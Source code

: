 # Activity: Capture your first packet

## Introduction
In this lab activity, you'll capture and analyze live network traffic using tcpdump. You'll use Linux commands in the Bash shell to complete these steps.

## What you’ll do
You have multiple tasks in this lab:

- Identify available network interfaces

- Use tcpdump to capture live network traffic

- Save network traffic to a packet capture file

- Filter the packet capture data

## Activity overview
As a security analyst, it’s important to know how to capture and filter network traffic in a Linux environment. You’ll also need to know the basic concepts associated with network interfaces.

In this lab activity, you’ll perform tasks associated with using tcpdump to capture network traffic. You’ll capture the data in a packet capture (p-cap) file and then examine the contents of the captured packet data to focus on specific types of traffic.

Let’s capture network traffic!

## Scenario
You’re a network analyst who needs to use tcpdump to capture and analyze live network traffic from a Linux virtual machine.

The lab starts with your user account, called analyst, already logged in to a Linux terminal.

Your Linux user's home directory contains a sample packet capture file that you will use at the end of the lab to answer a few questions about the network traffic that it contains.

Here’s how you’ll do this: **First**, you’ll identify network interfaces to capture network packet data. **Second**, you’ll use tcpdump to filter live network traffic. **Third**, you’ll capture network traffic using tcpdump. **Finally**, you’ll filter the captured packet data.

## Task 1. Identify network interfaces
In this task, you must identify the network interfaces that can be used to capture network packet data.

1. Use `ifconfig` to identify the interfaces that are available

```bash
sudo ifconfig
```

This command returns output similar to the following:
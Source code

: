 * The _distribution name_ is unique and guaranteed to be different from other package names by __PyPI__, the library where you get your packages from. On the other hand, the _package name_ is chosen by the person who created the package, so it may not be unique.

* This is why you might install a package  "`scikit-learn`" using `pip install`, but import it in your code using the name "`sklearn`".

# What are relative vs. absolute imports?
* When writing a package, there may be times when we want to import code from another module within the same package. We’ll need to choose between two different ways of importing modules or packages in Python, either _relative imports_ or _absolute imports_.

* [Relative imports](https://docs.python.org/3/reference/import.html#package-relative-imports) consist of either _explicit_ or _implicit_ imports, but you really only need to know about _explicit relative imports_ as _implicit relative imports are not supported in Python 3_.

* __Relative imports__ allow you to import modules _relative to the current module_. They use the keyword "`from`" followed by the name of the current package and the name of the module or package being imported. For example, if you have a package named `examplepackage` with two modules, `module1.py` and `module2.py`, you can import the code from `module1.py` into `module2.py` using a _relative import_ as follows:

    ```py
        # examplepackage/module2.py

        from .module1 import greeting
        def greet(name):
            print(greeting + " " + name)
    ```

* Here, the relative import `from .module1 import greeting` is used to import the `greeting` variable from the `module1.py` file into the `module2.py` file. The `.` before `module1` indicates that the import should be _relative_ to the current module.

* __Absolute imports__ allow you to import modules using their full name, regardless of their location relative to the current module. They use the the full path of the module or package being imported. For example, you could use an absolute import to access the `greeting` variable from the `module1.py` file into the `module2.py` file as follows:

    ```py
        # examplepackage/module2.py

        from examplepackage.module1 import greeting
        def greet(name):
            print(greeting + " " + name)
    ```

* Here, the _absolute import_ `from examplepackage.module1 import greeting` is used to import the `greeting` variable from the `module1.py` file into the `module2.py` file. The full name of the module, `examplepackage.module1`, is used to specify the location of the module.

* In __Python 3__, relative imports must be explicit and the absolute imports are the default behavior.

● **How to complete this task**
Only lines holding the word "tasks" are wanted here; copy each from the listing.

● **Response to the exercise**
You have multiple tasks in this lab:
In this lab activity, you’ll perform tasks associated with using tcpdump to capture network traffic. You’ll capture the data in a packet capture (p-cap) file and then examine the contents of the captured packet data to focus on specific types of traffic.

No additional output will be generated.